|Jerusalem in Gustave Dore's illustrations|
for Ludovico Ariosto's Orlando Furioso
Godfrey of Bouillon comments on the intercepted message with his knights.
Ma qual d'aquila volo, o di colomba,
Veloce è come la celeste aita?
Qui dove hebbe il Figliol tormenti e tomba
Aspettar noi debbiam vittoria e vita.
Né vi turbi il romor, ch'alto rimbomba,
D'innumerabil turba o d'infinita:
Ché nostre fian le lor sì care salme,
E cresceranno a voi trïonfi e palme.
"But what flight of an eagle or a dove
Is so rapid as the heavenly help?
Here, where the Son(*) had sufferings and grave,
We must expect both victory and life.
Don't be afraid of the resounding noise
Of their countless, even endless army:
Ours will be, in the end, their dearest spoils, (**)

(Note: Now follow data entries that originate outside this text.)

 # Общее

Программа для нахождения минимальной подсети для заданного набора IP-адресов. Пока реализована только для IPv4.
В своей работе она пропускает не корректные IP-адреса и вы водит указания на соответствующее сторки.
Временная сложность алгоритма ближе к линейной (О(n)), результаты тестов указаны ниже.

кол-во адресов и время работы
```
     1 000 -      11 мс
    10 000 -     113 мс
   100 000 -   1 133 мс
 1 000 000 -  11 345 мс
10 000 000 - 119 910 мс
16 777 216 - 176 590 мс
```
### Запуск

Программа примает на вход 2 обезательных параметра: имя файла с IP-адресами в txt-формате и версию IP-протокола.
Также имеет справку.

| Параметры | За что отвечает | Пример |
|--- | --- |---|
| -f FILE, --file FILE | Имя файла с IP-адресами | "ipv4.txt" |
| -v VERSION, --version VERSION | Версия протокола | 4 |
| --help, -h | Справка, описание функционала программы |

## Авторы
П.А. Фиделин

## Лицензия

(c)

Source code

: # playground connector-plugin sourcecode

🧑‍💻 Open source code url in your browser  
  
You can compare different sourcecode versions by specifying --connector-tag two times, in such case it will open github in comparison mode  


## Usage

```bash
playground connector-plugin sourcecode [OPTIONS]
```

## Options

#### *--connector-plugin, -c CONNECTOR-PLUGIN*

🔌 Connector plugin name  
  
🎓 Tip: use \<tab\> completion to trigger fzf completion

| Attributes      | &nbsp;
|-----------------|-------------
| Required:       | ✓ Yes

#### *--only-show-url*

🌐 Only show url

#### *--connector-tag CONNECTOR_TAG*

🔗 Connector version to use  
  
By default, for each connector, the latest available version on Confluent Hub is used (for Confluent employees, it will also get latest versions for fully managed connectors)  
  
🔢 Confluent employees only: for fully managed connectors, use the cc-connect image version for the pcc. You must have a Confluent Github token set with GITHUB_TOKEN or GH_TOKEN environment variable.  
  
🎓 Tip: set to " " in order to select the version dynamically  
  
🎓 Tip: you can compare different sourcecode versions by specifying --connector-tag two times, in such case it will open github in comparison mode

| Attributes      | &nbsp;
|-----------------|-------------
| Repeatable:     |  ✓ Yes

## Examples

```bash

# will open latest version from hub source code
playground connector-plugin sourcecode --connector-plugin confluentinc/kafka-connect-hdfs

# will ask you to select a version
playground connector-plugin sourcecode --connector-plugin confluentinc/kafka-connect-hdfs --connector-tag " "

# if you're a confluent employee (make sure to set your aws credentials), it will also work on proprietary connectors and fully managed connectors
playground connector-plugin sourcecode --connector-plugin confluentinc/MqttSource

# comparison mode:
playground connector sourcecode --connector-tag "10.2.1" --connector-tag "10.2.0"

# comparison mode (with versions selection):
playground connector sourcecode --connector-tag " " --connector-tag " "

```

Your triumphs and trophies will keep increasing."
(*) "Jesus" in the final printed version. The octave had undergone a thorough editing already in the manuscript. "Life" in the following line does not only refer to the Christian knights' success in the war but also to their eternal reward in heaven. And once in a while, the reason of the whole crusade is recalled: the reconquest of the Holy Sepulcher.
(**) The city of Jerusalem with its holy places.